REQUIREMENT ->
Search the listing below for the string "itemize", then copy every line it appears in.

SOURCE MATERIAL ->
▽
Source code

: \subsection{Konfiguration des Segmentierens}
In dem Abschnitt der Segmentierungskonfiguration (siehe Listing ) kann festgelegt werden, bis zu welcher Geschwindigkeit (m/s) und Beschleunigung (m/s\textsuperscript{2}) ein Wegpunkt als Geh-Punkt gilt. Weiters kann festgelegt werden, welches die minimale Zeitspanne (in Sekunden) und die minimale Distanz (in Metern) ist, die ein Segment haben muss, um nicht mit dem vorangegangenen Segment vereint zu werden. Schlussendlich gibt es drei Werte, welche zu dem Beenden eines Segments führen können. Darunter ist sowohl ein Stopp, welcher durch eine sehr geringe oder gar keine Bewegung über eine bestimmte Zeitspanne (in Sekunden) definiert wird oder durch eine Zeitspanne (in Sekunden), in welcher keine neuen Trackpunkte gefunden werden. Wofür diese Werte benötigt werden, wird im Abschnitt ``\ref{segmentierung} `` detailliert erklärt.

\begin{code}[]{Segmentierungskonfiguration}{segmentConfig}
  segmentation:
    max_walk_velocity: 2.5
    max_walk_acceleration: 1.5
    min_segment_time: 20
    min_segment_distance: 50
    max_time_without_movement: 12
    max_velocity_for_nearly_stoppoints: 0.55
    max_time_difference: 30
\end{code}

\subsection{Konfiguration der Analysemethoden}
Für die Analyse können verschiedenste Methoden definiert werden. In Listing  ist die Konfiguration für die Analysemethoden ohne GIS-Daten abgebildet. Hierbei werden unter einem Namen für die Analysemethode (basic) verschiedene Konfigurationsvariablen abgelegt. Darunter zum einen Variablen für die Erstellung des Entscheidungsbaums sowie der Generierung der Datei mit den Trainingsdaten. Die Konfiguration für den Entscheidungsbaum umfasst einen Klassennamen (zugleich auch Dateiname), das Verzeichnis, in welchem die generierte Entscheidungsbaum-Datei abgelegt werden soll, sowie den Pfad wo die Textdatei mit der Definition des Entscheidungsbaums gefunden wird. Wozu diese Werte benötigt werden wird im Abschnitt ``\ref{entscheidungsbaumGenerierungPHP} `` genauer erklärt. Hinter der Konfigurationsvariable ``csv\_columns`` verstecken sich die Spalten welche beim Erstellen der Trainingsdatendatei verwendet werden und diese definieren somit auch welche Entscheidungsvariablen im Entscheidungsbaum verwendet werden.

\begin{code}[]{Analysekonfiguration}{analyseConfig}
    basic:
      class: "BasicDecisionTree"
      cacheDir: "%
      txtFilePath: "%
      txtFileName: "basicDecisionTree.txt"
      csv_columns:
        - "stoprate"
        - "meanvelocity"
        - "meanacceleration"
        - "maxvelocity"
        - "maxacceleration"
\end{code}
△
▽
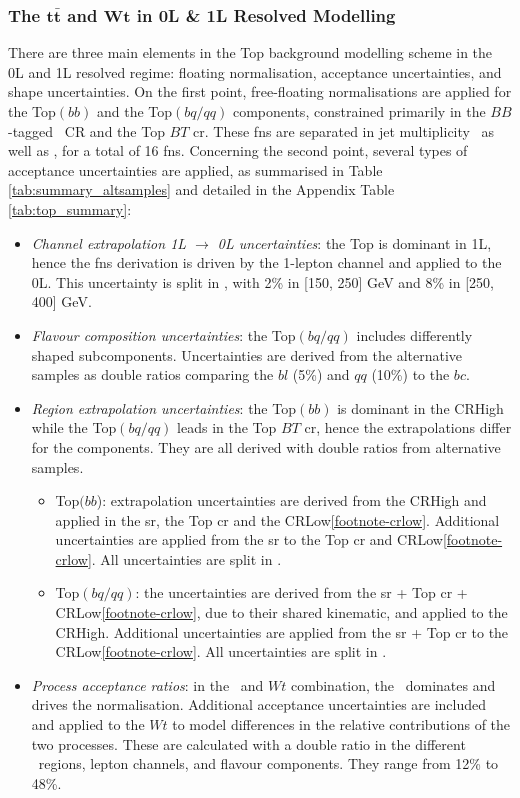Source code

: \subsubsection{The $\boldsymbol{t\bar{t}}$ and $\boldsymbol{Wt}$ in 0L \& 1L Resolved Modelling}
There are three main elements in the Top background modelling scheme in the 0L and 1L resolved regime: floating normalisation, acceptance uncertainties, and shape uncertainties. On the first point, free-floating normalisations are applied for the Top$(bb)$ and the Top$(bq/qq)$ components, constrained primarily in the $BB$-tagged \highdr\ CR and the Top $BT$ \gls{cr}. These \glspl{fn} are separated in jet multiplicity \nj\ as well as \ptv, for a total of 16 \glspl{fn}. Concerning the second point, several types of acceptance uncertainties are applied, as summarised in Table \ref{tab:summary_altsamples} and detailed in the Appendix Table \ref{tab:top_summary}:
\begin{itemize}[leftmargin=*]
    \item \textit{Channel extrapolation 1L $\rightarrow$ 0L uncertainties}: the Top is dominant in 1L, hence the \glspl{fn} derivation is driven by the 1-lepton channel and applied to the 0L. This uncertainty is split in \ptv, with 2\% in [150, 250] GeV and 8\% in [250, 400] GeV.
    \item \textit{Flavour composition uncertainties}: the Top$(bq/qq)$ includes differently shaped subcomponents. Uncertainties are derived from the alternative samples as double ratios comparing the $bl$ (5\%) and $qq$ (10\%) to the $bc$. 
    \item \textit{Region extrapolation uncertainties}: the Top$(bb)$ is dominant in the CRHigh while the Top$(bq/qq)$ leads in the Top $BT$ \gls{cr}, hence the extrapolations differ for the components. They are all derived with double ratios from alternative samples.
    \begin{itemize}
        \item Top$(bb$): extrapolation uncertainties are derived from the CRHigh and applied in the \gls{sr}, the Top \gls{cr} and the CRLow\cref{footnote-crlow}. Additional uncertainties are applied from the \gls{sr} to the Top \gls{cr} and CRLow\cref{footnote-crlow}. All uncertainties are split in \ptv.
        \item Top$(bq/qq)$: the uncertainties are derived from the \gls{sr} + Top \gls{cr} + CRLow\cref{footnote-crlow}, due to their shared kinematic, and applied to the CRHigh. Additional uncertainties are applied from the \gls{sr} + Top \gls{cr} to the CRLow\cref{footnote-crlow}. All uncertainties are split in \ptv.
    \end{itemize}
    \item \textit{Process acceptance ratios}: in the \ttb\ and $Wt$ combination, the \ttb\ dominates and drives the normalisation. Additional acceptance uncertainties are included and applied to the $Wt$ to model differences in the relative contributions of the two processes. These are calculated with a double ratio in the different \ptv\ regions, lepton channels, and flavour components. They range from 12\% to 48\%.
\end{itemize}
△
THE ANSWER ->
\begin{itemize}[leftmargin=*]
    \begin{itemize}
    \end{itemize}
\end{itemize}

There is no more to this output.